▸ What you need to do:
Write out word for word each line from the top of the material through the line that has "### Portfolio Holdings". Pictures do not go in.

(Records provided begins)

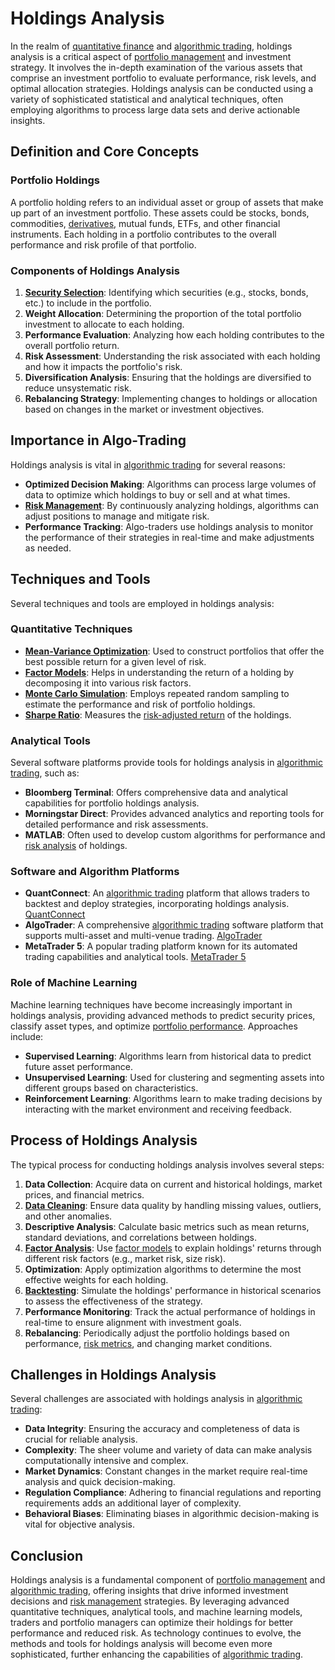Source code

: # Holdings Analysis

In the realm of [quantitative finance](../q/quantitative_finance.md) and [algorithmic trading](../a/algorithmic_trading.md), holdings analysis is a critical aspect of [portfolio management](../p/portfolio_management.md) and investment strategy. It involves the in-depth examination of the various assets that comprise an investment portfolio to evaluate performance, risk levels, and optimal allocation strategies. Holdings analysis can be conducted using a variety of sophisticated statistical and analytical techniques, often employing algorithms to process large data sets and derive actionable insights.

## Definition and Core Concepts

### Portfolio Holdings
A portfolio holding refers to an individual asset or group of assets that make up part of an investment portfolio. These assets could be stocks, bonds, commodities, [derivatives](../d/derivatives.md), mutual funds, ETFs, and other financial instruments. Each holding in a portfolio contributes to the overall performance and risk profile of that portfolio.

### Components of Holdings Analysis

1. **[Security Selection](../s/security_selection.md)**: Identifying which securities (e.g., stocks, bonds, etc.) to include in the portfolio.
2. **Weight Allocation**: Determining the proportion of the total portfolio investment to allocate to each holding.
3. **Performance Evaluation**: Analyzing how each holding contributes to the overall portfolio return.
4. **Risk Assessment**: Understanding the risk associated with each holding and how it impacts the portfolio's risk.
5. **Diversification Analysis**: Ensuring that the holdings are diversified to reduce unsystematic risk.
6. **Rebalancing Strategy**: Implementing changes to holdings or allocation based on changes in the market or investment objectives.

## Importance in Algo-Trading

Holdings analysis is vital in [algorithmic trading](../a/algorithmic_trading.md) for several reasons:

- **Optimized Decision Making**: Algorithms can process large volumes of data to optimize which holdings to buy or sell and at what times.
- **[Risk Management](../r/risk_management.md)**: By continuously analyzing holdings, algorithms can adjust positions to manage and mitigate risk.
- **Performance Tracking**: Algo-traders use holdings analysis to monitor the performance of their strategies in real-time and make adjustments as needed.

## Techniques and Tools

Several techniques and tools are employed in holdings analysis:

### Quantitative Techniques

- **[Mean-Variance Optimization](../m/mean-variance_optimization.md)**: Used to construct portfolios that offer the best possible return for a given level of risk.
- **[Factor Models](../f/factor_models.md)**: Helps in understanding the return of a holding by decomposing it into various risk factors.
- **[Monte Carlo Simulation](../m/monte_carlo_simulation.md)**: Employs repeated random sampling to estimate the performance and risk of portfolio holdings.
- **[Sharpe Ratio](../s/sharpe_ratio.md)**: Measures the [risk-adjusted return](../r/risk-adjusted_return.md) of the holdings.

### Analytical Tools

Several software platforms provide tools for holdings analysis in [algorithmic trading](../a/algorithmic_trading.md), such as:

- **Bloomberg Terminal**: Offers comprehensive data and analytical capabilities for portfolio holdings analysis.
- **Morningstar Direct**: Provides advanced analytics and reporting tools for detailed performance and risk assessments.
- **MATLAB**: Often used to develop custom algorithms for performance and [risk analysis](../r/risk_analysis.md) of holdings.

### Software and Algorithm Platforms

- **QuantConnect**: An [algorithmic trading](../a/algorithmic_trading.md) platform that allows traders to backtest and deploy strategies, incorporating holdings analysis.
   [QuantConnect](https://www.quantconnect.com/)
- **AlgoTrader**: A comprehensive [algorithmic trading](../a/algorithmic_trading.md) software platform that supports multi-asset and multi-venue trading.
   [AlgoTrader](https://www.algotrader.com/)
- **MetaTrader 5**: A popular trading platform known for its automated trading capabilities and analytical tools.
   [MetaTrader 5](https://www.metatrader5.com/)

### Role of Machine Learning

Machine learning techniques have become increasingly important in holdings analysis, providing advanced methods to predict security prices, classify asset types, and optimize [portfolio performance](../p/portfolio_performance.md). Approaches include:

- **Supervised Learning**: Algorithms learn from historical data to predict future asset performance.
- **Unsupervised Learning**: Used for clustering and segmenting assets into different groups based on characteristics.
- **Reinforcement Learning**: Algorithms learn to make trading decisions by interacting with the market environment and receiving feedback.

## Process of Holdings Analysis

The typical process for conducting holdings analysis involves several steps:

1. **Data Collection**: Acquire data on current and historical holdings, market prices, and financial metrics.
2. **[Data Cleaning](../d/data_cleaning.md)**: Ensure data quality by handling missing values, outliers, and other anomalies.
3. **Descriptive Analysis**: Calculate basic metrics such as mean returns, standard deviations, and correlations between holdings.
4. **[Factor Analysis](../f/factor_analysis.md)**: Use [factor models](../f/factor_models.md) to explain holdings' returns through different risk factors (e.g., market risk, size risk).
5. **Optimization**: Apply optimization algorithms to determine the most effective weights for each holding.
6. **[Backtesting](../b/backtesting.md)**: Simulate the holdings' performance in historical scenarios to assess the effectiveness of the strategy.
7. **Performance Monitoring**: Track the actual performance of holdings in real-time to ensure alignment with investment goals.
8. **Rebalancing**: Periodically adjust the portfolio holdings based on performance, [risk metrics](../r/risk_metrics.md), and changing market conditions.

## Challenges in Holdings Analysis

Several challenges are associated with holdings analysis in [algorithmic trading](../a/algorithmic_trading.md):

- **Data Integrity**: Ensuring the accuracy and completeness of data is crucial for reliable analysis.
- **Complexity**: The sheer volume and variety of data can make analysis computationally intensive and complex.
- **Market Dynamics**: Constant changes in the market require real-time analysis and quick decision-making.
- **Regulation Compliance**: Adhering to financial regulations and reporting requirements adds an additional layer of complexity.
- **Behavioral Biases**: Eliminating biases in algorithmic decision-making is vital for objective analysis.

## Conclusion

Holdings analysis is a fundamental component of [portfolio management](../p/portfolio_management.md) and [algorithmic trading](../a/algorithmic_trading.md), offering insights that drive informed investment decisions and [risk management](../r/risk_management.md) strategies. By leveraging advanced quantitative techniques, analytical tools, and machine learning models, traders and portfolio managers can optimize their holdings for better performance and reduced risk. As technology continues to evolve, the methods and tools for holdings analysis will become even more sophisticated, further enhancing the capabilities of [algorithmic trading](../a/algorithmic_trading.md).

(Records provided ends)

▸ Response for this exercise:
Source code

: # Holdings Analysis

In the realm of [quantitative finance](../q/quantitative_finance.md) and [algorithmic trading](../a/algorithmic_trading.md), holdings analysis is a critical aspect of [portfolio management](../p/portfolio_management.md) and investment strategy. It involves the in-depth examination of the various assets that comprise an investment portfolio to evaluate performance, risk levels, and optimal allocation strategies. Holdings analysis can be conducted using a variety of sophisticated statistical and analytical techniques, often employing algorithms to process large data sets and derive actionable insights.

## Definition and Core Concepts

### Portfolio Holdings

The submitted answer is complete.